Eye For Film >> Movies >> American Dreamz (2006) Film Review
American Dreamz
Reviewed by: Angus Wolfe Murray
The targets are sitting ducks and yet Paul Weitz misses by miles. After the breakthrough teen sex comedy American Pie and the excellent adaptation of Nick Hornby's About A Boy, Weitz has fallen flat in the do-do with this sad satire on TV talent shows. The gags are obvious, the performances uneven, the plot witless.
Would you want to watch a movie poking fun at I'm A Celebrity Get Me Out Of Here? The answer is, why bother when the show itself is a send up? The same goes for American Idol, which has become a phenomenon in the States, with its emphasis on the judges' bad behaviour and the contestants' hyped "life stories".

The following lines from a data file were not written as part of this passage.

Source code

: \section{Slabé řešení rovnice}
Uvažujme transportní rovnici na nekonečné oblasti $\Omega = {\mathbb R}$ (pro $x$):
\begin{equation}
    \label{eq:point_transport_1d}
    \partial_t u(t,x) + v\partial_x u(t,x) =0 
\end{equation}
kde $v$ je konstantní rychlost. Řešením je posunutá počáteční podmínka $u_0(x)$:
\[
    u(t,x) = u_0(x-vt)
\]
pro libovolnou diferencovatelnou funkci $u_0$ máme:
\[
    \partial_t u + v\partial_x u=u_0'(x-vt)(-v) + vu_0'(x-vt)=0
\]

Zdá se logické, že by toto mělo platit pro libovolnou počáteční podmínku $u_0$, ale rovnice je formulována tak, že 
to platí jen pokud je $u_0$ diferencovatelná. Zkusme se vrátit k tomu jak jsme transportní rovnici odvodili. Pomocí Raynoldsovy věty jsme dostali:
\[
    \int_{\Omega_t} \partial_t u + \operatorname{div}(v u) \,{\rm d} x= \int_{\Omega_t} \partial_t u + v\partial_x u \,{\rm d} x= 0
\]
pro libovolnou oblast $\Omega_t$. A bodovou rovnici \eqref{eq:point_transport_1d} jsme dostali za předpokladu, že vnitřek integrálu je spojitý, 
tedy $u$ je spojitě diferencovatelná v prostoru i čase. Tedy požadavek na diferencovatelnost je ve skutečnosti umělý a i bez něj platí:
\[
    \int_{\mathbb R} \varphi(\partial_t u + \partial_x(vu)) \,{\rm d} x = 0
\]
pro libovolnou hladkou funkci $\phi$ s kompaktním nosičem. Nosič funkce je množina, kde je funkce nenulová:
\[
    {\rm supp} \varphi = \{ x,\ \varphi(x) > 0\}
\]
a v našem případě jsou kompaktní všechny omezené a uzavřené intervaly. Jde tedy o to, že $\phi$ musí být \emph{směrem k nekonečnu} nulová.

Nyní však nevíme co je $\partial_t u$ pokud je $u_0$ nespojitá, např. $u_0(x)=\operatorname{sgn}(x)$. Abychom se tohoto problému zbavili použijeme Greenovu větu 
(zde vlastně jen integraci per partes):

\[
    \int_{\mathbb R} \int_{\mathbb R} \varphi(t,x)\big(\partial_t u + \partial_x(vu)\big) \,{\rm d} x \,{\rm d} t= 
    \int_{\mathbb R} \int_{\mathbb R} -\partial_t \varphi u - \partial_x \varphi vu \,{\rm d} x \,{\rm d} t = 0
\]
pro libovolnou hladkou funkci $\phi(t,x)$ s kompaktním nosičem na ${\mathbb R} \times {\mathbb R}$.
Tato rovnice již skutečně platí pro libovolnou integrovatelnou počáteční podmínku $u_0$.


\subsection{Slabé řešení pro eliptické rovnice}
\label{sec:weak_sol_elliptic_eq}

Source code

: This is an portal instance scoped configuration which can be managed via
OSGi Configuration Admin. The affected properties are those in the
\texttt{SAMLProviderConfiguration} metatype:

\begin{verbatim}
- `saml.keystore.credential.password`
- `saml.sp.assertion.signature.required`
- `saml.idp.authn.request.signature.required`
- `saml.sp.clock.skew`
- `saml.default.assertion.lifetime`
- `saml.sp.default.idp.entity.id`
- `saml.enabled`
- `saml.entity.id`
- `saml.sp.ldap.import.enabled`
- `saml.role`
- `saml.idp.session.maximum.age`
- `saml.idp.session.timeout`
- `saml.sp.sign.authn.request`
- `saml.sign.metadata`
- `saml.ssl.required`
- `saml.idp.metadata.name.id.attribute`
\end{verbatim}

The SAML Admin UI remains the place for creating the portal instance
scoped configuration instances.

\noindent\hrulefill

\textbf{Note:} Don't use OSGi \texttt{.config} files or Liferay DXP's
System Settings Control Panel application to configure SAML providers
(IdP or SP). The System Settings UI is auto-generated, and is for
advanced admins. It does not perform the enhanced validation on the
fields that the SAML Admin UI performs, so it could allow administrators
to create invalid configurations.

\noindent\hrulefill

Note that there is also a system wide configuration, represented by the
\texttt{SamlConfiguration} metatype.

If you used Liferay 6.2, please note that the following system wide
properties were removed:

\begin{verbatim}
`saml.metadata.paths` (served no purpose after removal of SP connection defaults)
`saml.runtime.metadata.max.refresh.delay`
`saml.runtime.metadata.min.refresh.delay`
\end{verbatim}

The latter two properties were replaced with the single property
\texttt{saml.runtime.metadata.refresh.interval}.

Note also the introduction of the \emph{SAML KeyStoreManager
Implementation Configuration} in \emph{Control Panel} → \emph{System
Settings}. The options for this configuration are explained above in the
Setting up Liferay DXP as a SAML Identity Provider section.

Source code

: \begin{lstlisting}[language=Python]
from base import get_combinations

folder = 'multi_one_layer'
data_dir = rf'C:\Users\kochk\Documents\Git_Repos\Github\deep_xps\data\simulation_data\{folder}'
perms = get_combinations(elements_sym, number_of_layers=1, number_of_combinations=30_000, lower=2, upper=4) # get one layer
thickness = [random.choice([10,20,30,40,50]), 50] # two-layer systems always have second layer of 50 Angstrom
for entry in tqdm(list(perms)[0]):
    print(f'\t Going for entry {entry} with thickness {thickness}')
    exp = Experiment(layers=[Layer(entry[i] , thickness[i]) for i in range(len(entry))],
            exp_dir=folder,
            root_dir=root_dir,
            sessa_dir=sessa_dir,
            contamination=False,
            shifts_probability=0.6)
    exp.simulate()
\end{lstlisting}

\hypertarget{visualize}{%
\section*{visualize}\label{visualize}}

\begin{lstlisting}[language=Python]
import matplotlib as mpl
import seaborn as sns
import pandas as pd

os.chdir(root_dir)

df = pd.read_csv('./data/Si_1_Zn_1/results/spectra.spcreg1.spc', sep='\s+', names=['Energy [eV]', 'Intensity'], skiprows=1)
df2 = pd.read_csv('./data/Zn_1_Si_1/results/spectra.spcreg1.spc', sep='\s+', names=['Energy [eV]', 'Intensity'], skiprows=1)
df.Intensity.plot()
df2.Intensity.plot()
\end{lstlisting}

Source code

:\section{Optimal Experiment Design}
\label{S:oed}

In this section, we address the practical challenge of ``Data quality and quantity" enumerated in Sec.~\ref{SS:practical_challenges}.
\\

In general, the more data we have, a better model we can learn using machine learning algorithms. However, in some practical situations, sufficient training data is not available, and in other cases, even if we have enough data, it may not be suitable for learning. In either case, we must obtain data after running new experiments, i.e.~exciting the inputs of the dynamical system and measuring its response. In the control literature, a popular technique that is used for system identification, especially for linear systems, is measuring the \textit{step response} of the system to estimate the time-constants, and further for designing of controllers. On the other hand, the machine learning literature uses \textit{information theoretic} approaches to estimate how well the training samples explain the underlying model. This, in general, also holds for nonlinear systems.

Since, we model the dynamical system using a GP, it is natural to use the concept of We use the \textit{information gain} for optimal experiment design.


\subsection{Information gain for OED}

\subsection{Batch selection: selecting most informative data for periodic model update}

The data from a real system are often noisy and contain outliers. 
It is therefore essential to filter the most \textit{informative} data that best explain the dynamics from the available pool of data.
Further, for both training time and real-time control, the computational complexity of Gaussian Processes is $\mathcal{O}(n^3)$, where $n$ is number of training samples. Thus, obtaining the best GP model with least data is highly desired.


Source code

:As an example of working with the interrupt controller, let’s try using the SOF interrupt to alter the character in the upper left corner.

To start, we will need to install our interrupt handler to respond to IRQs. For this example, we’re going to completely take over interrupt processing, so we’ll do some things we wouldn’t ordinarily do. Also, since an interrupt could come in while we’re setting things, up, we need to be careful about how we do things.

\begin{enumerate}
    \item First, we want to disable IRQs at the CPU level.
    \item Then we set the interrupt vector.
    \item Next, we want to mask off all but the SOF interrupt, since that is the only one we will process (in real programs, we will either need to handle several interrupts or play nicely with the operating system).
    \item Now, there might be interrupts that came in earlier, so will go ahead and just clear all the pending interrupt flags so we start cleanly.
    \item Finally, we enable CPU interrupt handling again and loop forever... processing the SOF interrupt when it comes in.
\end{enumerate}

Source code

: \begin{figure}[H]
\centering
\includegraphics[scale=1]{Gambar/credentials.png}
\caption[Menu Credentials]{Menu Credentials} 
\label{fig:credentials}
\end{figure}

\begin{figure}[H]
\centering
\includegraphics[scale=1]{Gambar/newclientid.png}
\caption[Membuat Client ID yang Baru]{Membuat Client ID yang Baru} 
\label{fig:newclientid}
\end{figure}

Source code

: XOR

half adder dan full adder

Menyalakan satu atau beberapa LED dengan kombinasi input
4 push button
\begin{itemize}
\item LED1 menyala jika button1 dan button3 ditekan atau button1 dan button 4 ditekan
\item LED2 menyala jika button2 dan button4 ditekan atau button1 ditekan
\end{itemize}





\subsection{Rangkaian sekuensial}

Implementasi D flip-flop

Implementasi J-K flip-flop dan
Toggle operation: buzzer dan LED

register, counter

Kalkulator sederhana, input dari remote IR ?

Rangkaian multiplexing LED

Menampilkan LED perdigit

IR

When Will Ferrell made Anchorman, it appeared that the bottom had fallen out of "entertainment" comedy, but, unbeknownst to anyone with a smattering of humour still uncrushed, there was a false bottom to the genre, and now American Dreamz has crashed through it. From the viewpoint of Dennis Quaid's US President ("Placebos? Aren't they illegal?"), Anchorman looks pretty damn funny.
Not content with bringing in Hugh Grant as a Simon Cowell figure, hosting the show with professional cynicism, Weitz takes swipes at George Dubya (Quaid) and suicide bombers (Sam Galzari). The plot demands that a) the President is in the studio for the final episode and b) a Taliban activist is one of the last two contestants. Okay, it's not Shakespeare; it's not even Shakespeare's dim sister.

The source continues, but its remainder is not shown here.